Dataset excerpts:
BEGIN

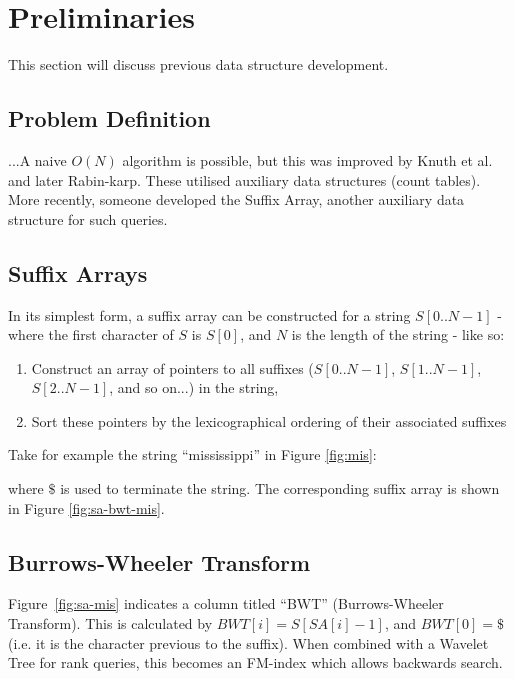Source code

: \section{Preliminaries}
This section will discuss previous data structure development.



\subsection{Problem Definition}
...A naive $O(N)$ algorithm is possible, but this was improved by
Knuth et al. and later Rabin-karp. These utilised auxiliary data
structures (count tables). More recently, someone developed the
Suffix Array, another auxiliary data structure for such queries.



\subsection{Suffix Arrays}
In its simplest form, a suffix array can be constructed for a string
$S[0..N-1]$ - where the first character of $S$ is $S[0]$, and $N$ is the
length of the string - like so:

\begin{enumerate}
	\item
		Construct an array of pointers to all suffixes ($S[0..N-1]$, 
		$S[1..N-1]$, $S[2..N-1]$, and so on...) in the string,
	\item
		Sort these pointers by the lexicographical ordering of their associated
		suffixes
\end{enumerate}

Take for example the string ``mississippi'' in Figure \ref{fig:mis}:



where $\$$ is used to terminate the string. The corresponding suffix array is
shown in Figure \ref{fig:sa-bwt-mis}.





\subsection{Burrows-Wheeler Transform}
Figure~\ref{fig:sa-mis} indicates a column titled ``BWT'' (Burrows-Wheeler
Transform). This is calculated by $BWT[i] = S[SA[i]-1]$, and $BWT[0] = \$$
(i.e. it is the character previous to the suffix). When combined with a Wavelet
Tree for rank queries, this becomes an FM-index which allows backwards search.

END

## WHAT NEEDS TO BE DONE
Search the data above and return each line in which "string" occurs.

## EXERCISE RESPONSE
In its simplest form, a suffix array can be constructed for a string
length of the string - like so:
		$S[1..N-1]$, $S[2..N-1]$, and so on...) in the string,
Take for example the string ``mississippi'' in Figure \ref{fig:mis}:
where $\$$ is used to terminate the string. The corresponding suffix array is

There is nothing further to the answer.